Very recently, it has become apparent that the D&O underwriting industry has taken a much more defensive approach to banking institutions, again even including in some instances institutions such as community banks. To be sure, financial institutions in general have faced greater underwriting scrutiny for some months now as the credit crisis has unfolded. Recently, the level of scrutiny has increased and the scope of the scrutiny has widened. The carriers that are active in this space are taking a much harder line, and have shown an unaccustomed willingness to walk away even from long-standing relationships.

 

These carriers’ apparently altered underwriting stance has changed the insurance environment for many banking institutions. Some smaller banks that have for years enjoyed significant competition among D&O underwriters may now find that they face a changed situation. Banks that are facing operational or financial challenges may now find insurance placement difficult.

 

The changed insurance underwriting environment for banks and other financial institutions is part of the evidence some commentators have cited to support their view that a harder D&O insurance market may be approaching (refer, for example, here). Whether the overall D&O insurance market will harden remains to be seen. But it seems likely that the D&O insurance market for financial institutions, at least, could become challenging as we head into 2009.

 

Court Rejects Starr Foundation Lawsuit Against Former AIG CEO, CFO: According to a Bloomberg article (here), on November 17, 2008, New York Supreme Court Justice Charles Ramos dismissed a lawsuit that the Starr Foundation had filed against former AIG Chairman and CEO Martin Sullivan and former AIG CFO Steven Bensinger, calling the case a "waste of time."

 

Starr’s May 2008 lawsuit contended that the defendants had "fraudulently reassured" Starr in August 2007 that AIG’s "risk of loss from its credit-default swap portfolio was remote." Starr alleged that it would have sold its entire portfolio of AIG stock if it had known the extent of the company’s subprime exposure.

 

Starr’s President, Florence Davis, testified that the foundation had been "reassured" by the defendants’ August 2007 remarks.
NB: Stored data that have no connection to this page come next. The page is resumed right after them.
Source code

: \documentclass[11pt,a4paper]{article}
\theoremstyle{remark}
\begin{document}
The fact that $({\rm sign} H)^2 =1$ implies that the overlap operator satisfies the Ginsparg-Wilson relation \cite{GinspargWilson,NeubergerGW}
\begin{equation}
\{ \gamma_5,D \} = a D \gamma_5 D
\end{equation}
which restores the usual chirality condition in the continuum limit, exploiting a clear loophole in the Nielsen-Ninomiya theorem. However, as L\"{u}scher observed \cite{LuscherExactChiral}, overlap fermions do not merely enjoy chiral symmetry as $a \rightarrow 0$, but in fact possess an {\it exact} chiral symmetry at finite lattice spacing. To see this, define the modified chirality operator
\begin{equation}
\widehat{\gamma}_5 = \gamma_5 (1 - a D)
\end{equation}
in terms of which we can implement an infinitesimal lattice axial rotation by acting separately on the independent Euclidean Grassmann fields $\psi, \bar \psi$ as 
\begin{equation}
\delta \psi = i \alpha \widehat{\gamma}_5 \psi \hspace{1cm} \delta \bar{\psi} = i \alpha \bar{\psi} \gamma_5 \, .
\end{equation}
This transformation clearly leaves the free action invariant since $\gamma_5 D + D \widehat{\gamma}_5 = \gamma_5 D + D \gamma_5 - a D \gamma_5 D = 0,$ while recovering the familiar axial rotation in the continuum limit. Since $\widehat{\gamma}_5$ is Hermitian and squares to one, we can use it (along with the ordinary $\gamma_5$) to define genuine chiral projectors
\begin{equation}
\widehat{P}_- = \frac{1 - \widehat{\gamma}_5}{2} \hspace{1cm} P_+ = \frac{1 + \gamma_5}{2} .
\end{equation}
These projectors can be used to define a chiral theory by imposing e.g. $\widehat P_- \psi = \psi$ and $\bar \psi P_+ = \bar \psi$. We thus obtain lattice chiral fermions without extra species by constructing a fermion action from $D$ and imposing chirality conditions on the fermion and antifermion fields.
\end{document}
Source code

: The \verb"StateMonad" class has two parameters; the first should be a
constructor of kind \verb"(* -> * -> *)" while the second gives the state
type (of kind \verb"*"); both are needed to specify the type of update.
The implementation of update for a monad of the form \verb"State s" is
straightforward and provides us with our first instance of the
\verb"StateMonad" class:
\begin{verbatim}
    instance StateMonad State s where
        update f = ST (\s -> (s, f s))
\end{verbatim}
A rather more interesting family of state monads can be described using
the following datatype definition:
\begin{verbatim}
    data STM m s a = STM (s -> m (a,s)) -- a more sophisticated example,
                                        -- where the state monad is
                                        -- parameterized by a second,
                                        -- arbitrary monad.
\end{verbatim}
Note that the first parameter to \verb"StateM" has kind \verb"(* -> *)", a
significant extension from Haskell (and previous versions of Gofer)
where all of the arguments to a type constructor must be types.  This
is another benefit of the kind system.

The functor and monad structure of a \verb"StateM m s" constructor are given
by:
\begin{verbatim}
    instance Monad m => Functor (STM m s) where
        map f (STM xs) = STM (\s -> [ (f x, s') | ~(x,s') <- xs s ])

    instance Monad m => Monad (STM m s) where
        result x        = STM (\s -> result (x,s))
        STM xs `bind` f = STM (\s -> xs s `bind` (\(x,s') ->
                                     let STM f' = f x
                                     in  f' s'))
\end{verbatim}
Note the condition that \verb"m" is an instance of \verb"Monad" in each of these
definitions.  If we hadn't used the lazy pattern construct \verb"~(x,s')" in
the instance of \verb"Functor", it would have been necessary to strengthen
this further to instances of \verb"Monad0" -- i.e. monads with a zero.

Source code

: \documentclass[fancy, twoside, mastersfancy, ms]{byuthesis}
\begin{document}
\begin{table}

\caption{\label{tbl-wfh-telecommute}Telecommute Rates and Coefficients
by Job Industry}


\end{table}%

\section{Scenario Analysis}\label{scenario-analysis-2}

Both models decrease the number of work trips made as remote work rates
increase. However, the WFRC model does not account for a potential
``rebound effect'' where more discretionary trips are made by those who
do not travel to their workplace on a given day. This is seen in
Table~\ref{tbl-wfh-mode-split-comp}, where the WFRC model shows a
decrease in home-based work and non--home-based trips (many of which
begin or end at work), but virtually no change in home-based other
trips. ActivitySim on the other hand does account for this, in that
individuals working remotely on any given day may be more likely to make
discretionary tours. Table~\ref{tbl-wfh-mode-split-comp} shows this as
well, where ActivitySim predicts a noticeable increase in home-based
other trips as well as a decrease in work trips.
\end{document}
However, in an affidavit, Davis acknowledged that the foundation sold more than 12 million AIG shares, worth almost $1 billion, between August and October 2007, and only stopped because the company’s share price fell below $65 a share.

 

Judge Ramos questioned Davis at the November 17 hearing, seeking to clarify this seeming inconsistency in Davis’s comments. Judge Ramos apparently found Davis’s answers less than satisfying. The Bloomberg article reports that Judge Ramos told Davis "You are being more than difficult. You are being contemptuous, and you are very, very close to contempt of court and I’m talking criminal contempt. Now answer my question."

 

According to the Bloomberg article, following this barrage, Davis asked for a break to get an asthma inhaler.

 

Under questioning from the defendants’ counsel, Davis also testified that the foundation did not sell its remaining shares in February 2008, even after AIG had disclosed its subprime woes, because the price was "too low." Defense counsel argued that this showed that the foundation based its decisions to sell or to hold on its own criteria, and not based on the defendants’ disclosures.

 

Just an aside, but do you suppose that the Starr Foundation’s Chairman, Hank Greenberg, who was also Sullivan’s predecessor as AIG’s Chairman and CEO, had anything to do with the foundation’s pursuit of this litigation against the defendants? Nah….

 

And Finally: Speaking of AIG, the Delaware Corporate and Commercial Litigation Blog (here) has posted links to video clips of portions of the recent Delaware Chancery Court hearing regarding the AIG derivative litigation about the government’s bailout of the company. The footage is a reminder that the expression "courtroom drama" does not apply to everything that happens in a courtroom.